BEGIN

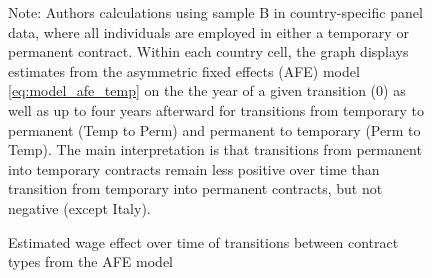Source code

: \begin{figure}
    \caption{Estimated wage effect over time of transitions between contract types from the AFE model}
    \label{graph_contyp_post}
    \footnotesize{Note: Authors calculations using sample B in country-specific panel data, where all individuals are employed in either a temporary or permanent contract.  Within each country cell, the graph displays estimates from the asymmetric fixed effects (AFE) model \ref{eq:model_afe_temp} on the the year of a given transition (0) as well as up to four years afterward for transitions from temporary to permanent (Temp to Perm) and permanent to temporary (Perm to Temp).  The main interpretation is that transitions from permanent into temporary contracts remain less positive over time than transition from temporary into permanent contracts, but not negative (except Italy).}
\end{figure}

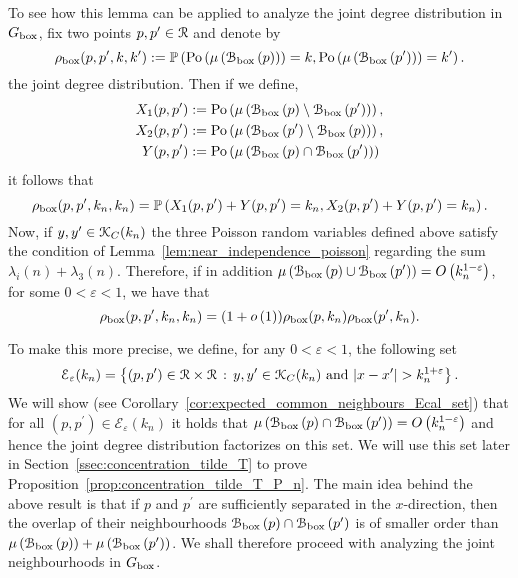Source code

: To see how this lemma can be applied to analyze the joint degree distribution in $G_{\text{box}}$, fix two points $p,p^\prime \in {\mathcal R}$ and denote by 
\[
	\rho_{\text{box}}(p,p^\prime,k,k^\prime) 
	:= \mathbb{P}\left({\mathrm{Po}}\left(\mu\left({\mathcal B}_{\text{box}}\left(p\right)\right)\right) = k, {\mathrm{Po}}\left(\mu\left({\mathcal B}_{\text{box}}\left(p^\prime\right)\right)\right) = k^\prime\right).
\]
the joint degree distribution. Then if we define,
\begin{align*}
	X_1(p,p^\prime) &:= {\mathrm{Po}}\left(\mu\left({\mathcal B}_{\text{box}}\left(p\right)\setminus {\mathcal B}_{\text{box}}\left(p^\prime\right)\right)\right),\\
	X_2(p,p^\prime) &:= {\mathrm{Po}}\left(\mu\left({\mathcal B}_{\text{box}}\left(p^\prime\right)\setminus {\mathcal B}_{\text{box}}\left(p\right)\right)\right),\\
	Y(p,p^\prime) &:= {\mathrm{Po}}\left(\mu\left({\mathcal B}_{\text{box}}\left(p\right) \cap {\mathcal B}_{\text{box}}\left(p^\prime\right)\right)\right)
\end{align*}
it follows that
\[
	\rho_{\text{box}}(p,p^\prime,k_n,k_n) = \mathbb{P}\left(X_1(p,p^\prime) + Y(p,p^\prime) = k_n, X_2(p,p^\prime) + Y(p,p^\prime) = k_n\right).
\]
Now, if $y,y^\prime \in {\mathcal K}_{C}(k_n)$ the three Poisson random variables defined above satisfy the condition of Lemma~\ref{lem:near_independence_poisson} regarding the sum $\lambda_i(n) + \lambda_3(n)$. Therefore, if in addition $\mu\left({\mathcal B}_{\text{box}}\left(p\right) \cup {\mathcal B}_{\text{box}}\left(p^\prime\right)\right) = O\left(k_n^{1-\varepsilon}\right)$, for some $0 < \varepsilon < 1$, we have that 
\[
	\rho_{\text{box}}(p,p^\prime,k_n,k_n) = (1+o\left(1\right))\rho_{\text{box}}(p,k_n)\rho_{\text{box}}(p^\prime,k_n). 
\]

To make this more precise, we define, for any $0 < \varepsilon < 1$, the following set
\begin{equation}\label{eq:def_joint_degree_set_E_growing_k}
	\mathcal{E}_{\varepsilon}(k_n) = \left\{(p,p^\prime) \in {\mathcal R} \times {\mathcal R}
		\, : \, y,y^\prime \in {\mathcal K}_{C}(k_n) \text{ and } |x - x^\prime| > k_n^{1 + \varepsilon} \right\}. 
\end{equation}
We will show (see Corollary~\ref{cor:expected_common_neighbours_Ecal_set}) that for all $(p,p^\prime) \in \mathcal{E}_\varepsilon(k_n)$ it holds that $\mu\left({\mathcal B}_{\text{box}}\left(p\right) \cap {\mathcal B}_{\text{box}}\left(p^\prime\right)\right) = O\left(k_n^{1-\varepsilon}\right)$ and hence the joint degree distribution factorizes on this set. We will use this set later in Section~\ref{ssec:concentration_tilde_T} to prove Proposition~\ref{prop:concentration_tilde_T_P_n}. The main idea behind the above result is that if $p$ and $p^\prime$ are sufficiently separated in the $x$-direction, then the overlap of their neighbourhoods ${\mathcal B}_{\text{box}}\left(p\right) \cap {\mathcal B}_{\text{box}}\left(p^\prime\right)$ is of smaller order than $\mu\left({\mathcal B}_{\text{box}}\left(p\right)\right) + \mu\left({\mathcal B}_{\text{box}}\left(p^\prime\right)\right)$. We shall therefore proceed with analyzing the joint neighbourhoods in $G_{\text{box}}$.
%
%
%

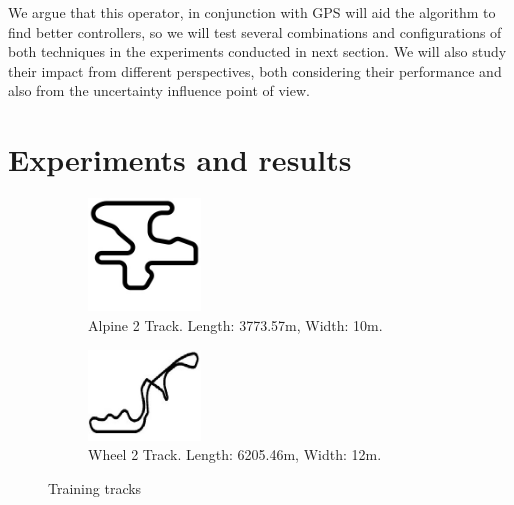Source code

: \documentclass[10pt,journal,compsoc]{IEEEtran}
\begin{document}
We argue that this operator, in conjunction with GPS will aid the
algorithm to find better controllers, so we will test several
combinations and configurations of both techniques in the experiments
conducted in next section. We will also study their impact from
different perspectives, both considering their performance and also
from the uncertainty influence point of view. 



\section{Experiments and results}  
\label{sec:results}

%
\begin{figure}[!ht]	
\centering
\begin{subfigure}[b]{0.15\textwidth}
	\centering
	\includegraphics[width=3cm]{fig/alpine2.jpg}
	\caption{Alpine 2 Track.  Length: 3773.57m, Width: 10m.}
	\label{fig:y equals x}
\end{subfigure}
\hfill
\begin{subfigure}[b]{0.15\textwidth}
	\centering
	\includegraphics[width=3cm]{fig/wheel2.jpg}
	\caption{Wheel 2 Track.  Length: 6205.46m, Width: 12m.}
	\label{fig:three sin x}
\end{subfigure}
\caption{Training tracks}
\label{fig:three graphs}
\end{figure}
\end{document}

END

» **What is expected**
Output nothing but the records, word for word, and none of their pictures.

» **Response for this exercise**
Source code

: \begin{figure}
    \caption{Estimated wage effect over time of transitions between contract types from the AFE model}
    \label{graph_contyp_post}
    \footnotesize{Note: Authors calculations using sample B in country-specific panel data, where all individuals are employed in either a temporary or permanent contract.  Within each country cell, the graph displays estimates from the asymmetric fixed effects (AFE) model \ref{eq:model_afe_temp} on the the year of a given transition (0) as well as up to four years afterward for transitions from temporary to permanent (Temp to Perm) and permanent to temporary (Perm to Temp).  The main interpretation is that transitions from permanent into temporary contracts remain less positive over time than transition from temporary into permanent contracts, but not negative (except Italy).}
\end{figure}

Source code

: To see how this lemma can be applied to analyze the joint degree distribution in $G_{\text{box}}$, fix two points $p,p^\prime \in {\mathcal R}$ and denote by 
\[
	\rho_{\text{box}}(p,p^\prime,k,k^\prime) 
	:= \mathbb{P}\left({\mathrm{Po}}\left(\mu\left({\mathcal B}_{\text{box}}\left(p\right)\right)\right) = k, {\mathrm{Po}}\left(\mu\left({\mathcal B}_{\text{box}}\left(p^\prime\right)\right)\right) = k^\prime\right).
\]
the joint degree distribution. Then if we define,
\begin{align*}
	X_1(p,p^\prime) &:= {\mathrm{Po}}\left(\mu\left({\mathcal B}_{\text{box}}\left(p\right)\setminus {\mathcal B}_{\text{box}}\left(p^\prime\right)\right)\right),\\
	X_2(p,p^\prime) &:= {\mathrm{Po}}\left(\mu\left({\mathcal B}_{\text{box}}\left(p^\prime\right)\setminus {\mathcal B}_{\text{box}}\left(p\right)\right)\right),\\
	Y(p,p^\prime) &:= {\mathrm{Po}}\left(\mu\left({\mathcal B}_{\text{box}}\left(p\right) \cap {\mathcal B}_{\text{box}}\left(p^\prime\right)\right)\right)
\end{align*}
it follows that
\[
	\rho_{\text{box}}(p,p^\prime,k_n,k_n) = \mathbb{P}\left(X_1(p,p^\prime) + Y(p,p^\prime) = k_n, X_2(p,p^\prime) + Y(p,p^\prime) = k_n\right).
\]
Now, if $y,y^\prime \in {\mathcal K}_{C}(k_n)$ the three Poisson random variables defined above satisfy the condition of Lemma~\ref{lem:near_independence_poisson} regarding the sum $\lambda_i(n) + \lambda_3(n)$. Therefore, if in addition $\mu\left({\mathcal B}_{\text{box}}\left(p\right) \cup {\mathcal B}_{\text{box}}\left(p^\prime\right)\right) = O\left(k_n^{1-\varepsilon}\right)$, for some $0 < \varepsilon < 1$, we have that 
\[
	\rho_{\text{box}}(p,p^\prime,k_n,k_n) = (1+o\left(1\right))\rho_{\text{box}}(p,k_n)\rho_{\text{box}}(p^\prime,k_n). 
\]

To make this more precise, we define, for any $0 < \varepsilon < 1$, the following set
\begin{equation}\label{eq:def_joint_degree_set_E_growing_k}
	\mathcal{E}_{\varepsilon}(k_n) = \left\{(p,p^\prime) \in {\mathcal R} \times {\mathcal R}
		\, : \, y,y^\prime \in {\mathcal K}_{C}(k_n) \text{ and } |x - x^\prime| > k_n^{1 + \varepsilon} \right\}. 
\end{equation}
We will show (see Corollary~\ref{cor:expected_common_neighbours_Ecal_set}) that for all $(p,p^\prime) \in \mathcal{E}_\varepsilon(k_n)$ it holds that $\mu\left({\mathcal B}_{\text{box}}\left(p\right) \cap {\mathcal B}_{\text{box}}\left(p^\prime\right)\right) = O\left(k_n^{1-\varepsilon}\right)$ and hence the joint degree distribution factorizes on this set. We will use this set later in Section~\ref{ssec:concentration_tilde_T} to prove Proposition~\ref{prop:concentration_tilde_T_P_n}. The main idea behind the above result is that if $p$ and $p^\prime$ are sufficiently separated in the $x$-direction, then the overlap of their neighbourhoods ${\mathcal B}_{\text{box}}\left(p\right) \cap {\mathcal B}_{\text{box}}\left(p^\prime\right)$ is of smaller order than $\mu\left({\mathcal B}_{\text{box}}\left(p\right)\right) + \mu\left({\mathcal B}_{\text{box}}\left(p^\prime\right)\right)$. We shall therefore proceed with analyzing the joint neighbourhoods in $G_{\text{box}}$.
%
%
%

Source code

: \documentclass[10pt,journal,compsoc]{IEEEtran}
\begin{document}
We argue that this operator, in conjunction with GPS will aid the
algorithm to find better controllers, so we will test several
combinations and configurations of both techniques in the experiments
conducted in next section. We will also study their impact from
different perspectives, both considering their performance and also
from the uncertainty influence point of view. 



\section{Experiments and results}  
\label{sec:results}

%
\begin{figure}[!ht]	
\centering
\begin{subfigure}[b]{0.15\textwidth}
	\centering
	\includegraphics[width=3cm]{fig/alpine2.jpg}
	\caption{Alpine 2 Track.  Length: 3773.57m, Width: 10m.}
	\label{fig:y equals x}
\end{subfigure}
\hfill
\begin{subfigure}[b]{0.15\textwidth}
	\centering
	\includegraphics[width=3cm]{fig/wheel2.jpg}
	\caption{Wheel 2 Track.  Length: 6205.46m, Width: 12m.}
	\label{fig:three sin x}
\end{subfigure}
\caption{Training tracks}
\label{fig:three graphs}
\end{figure}
\end{document}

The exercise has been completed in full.